● **Items from a data source**:

☆ ☆ ☆ ☆ ☆

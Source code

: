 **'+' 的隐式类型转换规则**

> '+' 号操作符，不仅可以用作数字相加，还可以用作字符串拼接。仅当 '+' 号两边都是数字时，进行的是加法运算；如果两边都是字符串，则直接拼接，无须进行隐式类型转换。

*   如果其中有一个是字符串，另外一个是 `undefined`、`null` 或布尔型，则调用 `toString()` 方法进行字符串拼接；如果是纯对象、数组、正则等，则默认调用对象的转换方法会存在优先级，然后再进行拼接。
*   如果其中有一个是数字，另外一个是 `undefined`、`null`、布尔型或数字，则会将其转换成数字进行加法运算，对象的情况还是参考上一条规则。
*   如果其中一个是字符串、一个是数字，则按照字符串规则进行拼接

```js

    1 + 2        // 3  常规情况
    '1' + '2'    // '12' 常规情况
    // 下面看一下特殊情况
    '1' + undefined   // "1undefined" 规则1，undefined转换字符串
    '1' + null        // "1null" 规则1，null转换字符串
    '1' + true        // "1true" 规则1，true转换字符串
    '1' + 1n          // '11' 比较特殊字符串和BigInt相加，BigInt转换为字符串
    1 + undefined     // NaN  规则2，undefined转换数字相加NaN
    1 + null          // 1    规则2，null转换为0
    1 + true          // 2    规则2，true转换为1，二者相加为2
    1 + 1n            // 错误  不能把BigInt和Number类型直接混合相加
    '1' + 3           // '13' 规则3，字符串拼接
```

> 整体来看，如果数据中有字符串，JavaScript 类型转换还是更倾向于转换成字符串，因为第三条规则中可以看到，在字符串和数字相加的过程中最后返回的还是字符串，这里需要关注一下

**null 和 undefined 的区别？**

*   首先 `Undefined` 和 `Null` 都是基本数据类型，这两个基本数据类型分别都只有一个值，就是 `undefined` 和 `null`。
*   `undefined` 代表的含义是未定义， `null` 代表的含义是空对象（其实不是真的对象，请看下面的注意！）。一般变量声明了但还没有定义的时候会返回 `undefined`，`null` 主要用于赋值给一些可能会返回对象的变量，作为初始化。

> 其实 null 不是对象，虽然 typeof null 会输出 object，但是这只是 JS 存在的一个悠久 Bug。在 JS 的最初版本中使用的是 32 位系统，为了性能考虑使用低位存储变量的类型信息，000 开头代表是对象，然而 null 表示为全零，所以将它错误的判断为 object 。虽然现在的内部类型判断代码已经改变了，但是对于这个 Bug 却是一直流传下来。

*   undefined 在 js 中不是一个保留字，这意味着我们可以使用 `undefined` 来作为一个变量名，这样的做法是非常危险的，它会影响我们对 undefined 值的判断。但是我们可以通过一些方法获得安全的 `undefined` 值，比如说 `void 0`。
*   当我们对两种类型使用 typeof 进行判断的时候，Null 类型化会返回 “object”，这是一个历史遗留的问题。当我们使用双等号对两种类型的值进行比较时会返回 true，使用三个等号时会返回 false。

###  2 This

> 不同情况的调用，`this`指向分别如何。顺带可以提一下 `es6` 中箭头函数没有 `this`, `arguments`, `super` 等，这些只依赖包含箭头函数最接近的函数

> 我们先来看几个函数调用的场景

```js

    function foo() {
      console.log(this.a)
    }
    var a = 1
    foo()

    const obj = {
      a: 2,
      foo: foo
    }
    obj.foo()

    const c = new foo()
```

☆ ☆ ☆ ☆ ☆

● **WORK TO BE COMPLETED**:
From the data above, work out how many lines contain the string "true" and reply with only the number.

● **RESPONSE TO THIS EXERCISE**:
3